### YOUR OBJECTIVE
Output each record in full, exactly as it stands.

Stored data:

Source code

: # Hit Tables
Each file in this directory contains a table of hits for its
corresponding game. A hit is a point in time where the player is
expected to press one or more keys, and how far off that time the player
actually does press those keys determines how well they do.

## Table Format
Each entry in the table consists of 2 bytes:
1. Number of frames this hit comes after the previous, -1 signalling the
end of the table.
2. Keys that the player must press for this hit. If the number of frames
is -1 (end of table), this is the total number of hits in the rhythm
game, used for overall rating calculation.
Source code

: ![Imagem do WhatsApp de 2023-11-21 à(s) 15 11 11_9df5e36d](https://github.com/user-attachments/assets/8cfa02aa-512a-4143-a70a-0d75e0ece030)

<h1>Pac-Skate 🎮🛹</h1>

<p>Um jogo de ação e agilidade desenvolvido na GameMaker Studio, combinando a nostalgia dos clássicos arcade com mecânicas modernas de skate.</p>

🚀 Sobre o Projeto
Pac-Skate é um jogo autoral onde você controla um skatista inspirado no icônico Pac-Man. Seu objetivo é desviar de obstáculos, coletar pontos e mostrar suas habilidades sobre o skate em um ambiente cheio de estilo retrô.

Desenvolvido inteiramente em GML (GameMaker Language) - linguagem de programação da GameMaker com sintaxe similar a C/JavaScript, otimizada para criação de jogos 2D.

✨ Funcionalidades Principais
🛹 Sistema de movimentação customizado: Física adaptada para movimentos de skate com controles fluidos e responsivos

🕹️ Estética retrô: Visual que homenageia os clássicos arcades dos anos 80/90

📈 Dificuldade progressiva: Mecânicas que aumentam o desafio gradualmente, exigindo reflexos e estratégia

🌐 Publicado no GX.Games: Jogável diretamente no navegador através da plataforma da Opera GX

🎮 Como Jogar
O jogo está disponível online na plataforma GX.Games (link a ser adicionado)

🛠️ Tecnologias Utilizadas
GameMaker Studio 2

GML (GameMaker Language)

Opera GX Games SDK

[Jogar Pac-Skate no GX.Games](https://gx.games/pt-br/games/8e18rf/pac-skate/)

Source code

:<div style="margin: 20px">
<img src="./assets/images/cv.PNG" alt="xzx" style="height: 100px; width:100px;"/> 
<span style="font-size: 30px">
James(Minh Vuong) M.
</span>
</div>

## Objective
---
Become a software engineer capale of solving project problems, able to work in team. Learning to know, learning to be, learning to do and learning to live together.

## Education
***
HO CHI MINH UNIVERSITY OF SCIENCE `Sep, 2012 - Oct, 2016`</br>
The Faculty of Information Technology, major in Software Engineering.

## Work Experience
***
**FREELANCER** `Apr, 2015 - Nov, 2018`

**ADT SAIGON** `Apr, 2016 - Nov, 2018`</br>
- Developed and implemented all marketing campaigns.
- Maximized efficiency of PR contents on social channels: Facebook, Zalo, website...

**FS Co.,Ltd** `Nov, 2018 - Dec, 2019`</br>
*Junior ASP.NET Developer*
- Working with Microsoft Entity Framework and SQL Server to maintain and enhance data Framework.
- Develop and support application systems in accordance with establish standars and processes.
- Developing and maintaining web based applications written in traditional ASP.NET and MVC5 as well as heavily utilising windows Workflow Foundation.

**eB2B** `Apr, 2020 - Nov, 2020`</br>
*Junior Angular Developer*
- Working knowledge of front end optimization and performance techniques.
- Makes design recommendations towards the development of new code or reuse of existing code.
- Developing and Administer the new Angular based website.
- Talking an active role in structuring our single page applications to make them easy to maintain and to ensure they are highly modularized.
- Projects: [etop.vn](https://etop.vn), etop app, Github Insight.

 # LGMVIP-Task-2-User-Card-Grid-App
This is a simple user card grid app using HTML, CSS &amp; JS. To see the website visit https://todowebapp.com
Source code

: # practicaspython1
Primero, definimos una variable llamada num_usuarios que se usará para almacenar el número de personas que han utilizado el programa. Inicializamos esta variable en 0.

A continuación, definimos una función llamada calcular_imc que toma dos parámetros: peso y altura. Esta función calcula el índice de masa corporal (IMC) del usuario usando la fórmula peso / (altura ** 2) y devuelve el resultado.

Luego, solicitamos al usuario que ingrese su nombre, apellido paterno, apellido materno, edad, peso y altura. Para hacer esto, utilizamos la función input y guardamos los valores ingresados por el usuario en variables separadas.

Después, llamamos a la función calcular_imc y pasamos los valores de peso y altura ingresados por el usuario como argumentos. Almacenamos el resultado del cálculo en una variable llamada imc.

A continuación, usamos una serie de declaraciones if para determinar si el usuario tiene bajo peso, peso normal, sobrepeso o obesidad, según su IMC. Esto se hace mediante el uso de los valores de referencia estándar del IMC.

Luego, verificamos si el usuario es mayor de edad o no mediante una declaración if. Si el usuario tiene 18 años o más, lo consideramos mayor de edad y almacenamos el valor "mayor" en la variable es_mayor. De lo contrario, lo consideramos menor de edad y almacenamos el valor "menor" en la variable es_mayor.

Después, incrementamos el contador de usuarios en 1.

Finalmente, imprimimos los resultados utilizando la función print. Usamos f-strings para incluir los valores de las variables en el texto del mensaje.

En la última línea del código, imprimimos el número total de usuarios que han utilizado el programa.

### ANSWER SECTION
Source code

: # Hit Tables
Each file in this directory contains a table of hits for its
corresponding game. A hit is a point in time where the player is
expected to press one or more keys, and how far off that time the player
actually does press those keys determines how well they do.

## Table Format
Each entry in the table consists of 2 bytes:
1. Number of frames this hit comes after the previous, -1 signalling the
end of the table.
2. Keys that the player must press for this hit. If the number of frames
is -1 (end of table), this is the total number of hits in the rhythm
game, used for overall rating calculation.
Source code

: ![Imagem do WhatsApp de 2023-11-21 à(s) 15 11 11_9df5e36d](https://github.com/user-attachments/assets/8cfa02aa-512a-4143-a70a-0d75e0ece030)

<h1>Pac-Skate 🎮🛹</h1>

<p>Um jogo de ação e agilidade desenvolvido na GameMaker Studio, combinando a nostalgia dos clássicos arcade com mecânicas modernas de skate.</p>

🚀 Sobre o Projeto
Pac-Skate é um jogo autoral onde você controla um skatista inspirado no icônico Pac-Man. Seu objetivo é desviar de obstáculos, coletar pontos e mostrar suas habilidades sobre o skate em um ambiente cheio de estilo retrô.

Desenvolvido inteiramente em GML (GameMaker Language) - linguagem de programação da GameMaker com sintaxe similar a C/JavaScript, otimizada para criação de jogos 2D.

✨ Funcionalidades Principais
🛹 Sistema de movimentação customizado: Física adaptada para movimentos de skate com controles fluidos e responsivos

🕹️ Estética retrô: Visual que homenageia os clássicos arcades dos anos 80/90

📈 Dificuldade progressiva: Mecânicas que aumentam o desafio gradualmente, exigindo reflexos e estratégia

🌐 Publicado no GX.Games: Jogável diretamente no navegador através da plataforma da Opera GX

🎮 Como Jogar
O jogo está disponível online na plataforma GX.Games (link a ser adicionado)

🛠️ Tecnologias Utilizadas
GameMaker Studio 2

GML (GameMaker Language)

Opera GX Games SDK

[Jogar Pac-Skate no GX.Games](https://gx.games/pt-br/games/8e18rf/pac-skate/)

Source code

:<div style="margin: 20px">
<img src="./assets/images/cv.PNG" alt="xzx" style="height: 100px; width:100px;"/> 
<span style="font-size: 30px">
James(Minh Vuong) M.
</span>
</div>

## Objective
---
Become a software engineer capale of solving project problems, able to work in team. Learning to know, learning to be, learning to do and learning to live together.

## Education
***
HO CHI MINH UNIVERSITY OF SCIENCE `Sep, 2012 - Oct, 2016`</br>
The Faculty of Information Technology, major in Software Engineering.

## Work Experience
***
**FREELANCER** `Apr, 2015 - Nov, 2018`

**ADT SAIGON** `Apr, 2016 - Nov, 2018`</br>
- Developed and implemented all marketing campaigns.
- Maximized efficiency of PR contents on social channels: Facebook, Zalo, website...

**FS Co.,Ltd** `Nov, 2018 - Dec, 2019`</br>
*Junior ASP.NET Developer*
- Working with Microsoft Entity Framework and SQL Server to maintain and enhance data Framework.
- Develop and support application systems in accordance with establish standars and processes.
- Developing and maintaining web based applications written in traditional ASP.NET and MVC5 as well as heavily utilising windows Workflow Foundation.

**eB2B** `Apr, 2020 - Nov, 2020`</br>
*Junior Angular Developer*
- Working knowledge of front end optimization and performance techniques.
- Makes design recommendations towards the development of new code or reuse of existing code.
- Developing and Administer the new Angular based website.
- Talking an active role in structuring our single page applications to make them easy to maintain and to ensure they are highly modularized.
- Projects: [etop.vn](https://etop.vn), etop app, Github Insight.

 # LGMVIP-Task-2-User-Card-Grid-App
This is a simple user card grid app using HTML, CSS &amp; JS. To see the website visit https://todowebapp.com
Source code

: # practicaspython1
Primero, definimos una variable llamada num_usuarios que se usará para almacenar el número de personas que han utilizado el programa. Inicializamos esta variable en 0.

A continuación, definimos una función llamada calcular_imc que toma dos parámetros: peso y altura. Esta función calcula el índice de masa corporal (IMC) del usuario usando la fórmula peso / (altura ** 2) y devuelve el resultado.

Luego, solicitamos al usuario que ingrese su nombre, apellido paterno, apellido materno, edad, peso y altura. Para hacer esto, utilizamos la función input y guardamos los valores ingresados por el usuario en variables separadas.

Después, llamamos a la función calcular_imc y pasamos los valores de peso y altura ingresados por el usuario como argumentos. Almacenamos el resultado del cálculo en una variable llamada imc.

A continuación, usamos una serie de declaraciones if para determinar si el usuario tiene bajo peso, peso normal, sobrepeso o obesidad, según su IMC. Esto se hace mediante el uso de los valores de referencia estándar del IMC.

Luego, verificamos si el usuario es mayor de edad o no mediante una declaración if. Si el usuario tiene 18 años o más, lo consideramos mayor de edad y almacenamos el valor "mayor" en la variable es_mayor. De lo contrario, lo consideramos menor de edad y almacenamos el valor "menor" en la variable es_mayor.

Después, incrementamos el contador de usuarios en 1.

Finalmente, imprimimos los resultados utilizando la función print. Usamos f-strings para incluir los valores de las variables en el texto del mensaje.

En la última línea del código, imprimimos el número total de usuarios que han utilizado el programa.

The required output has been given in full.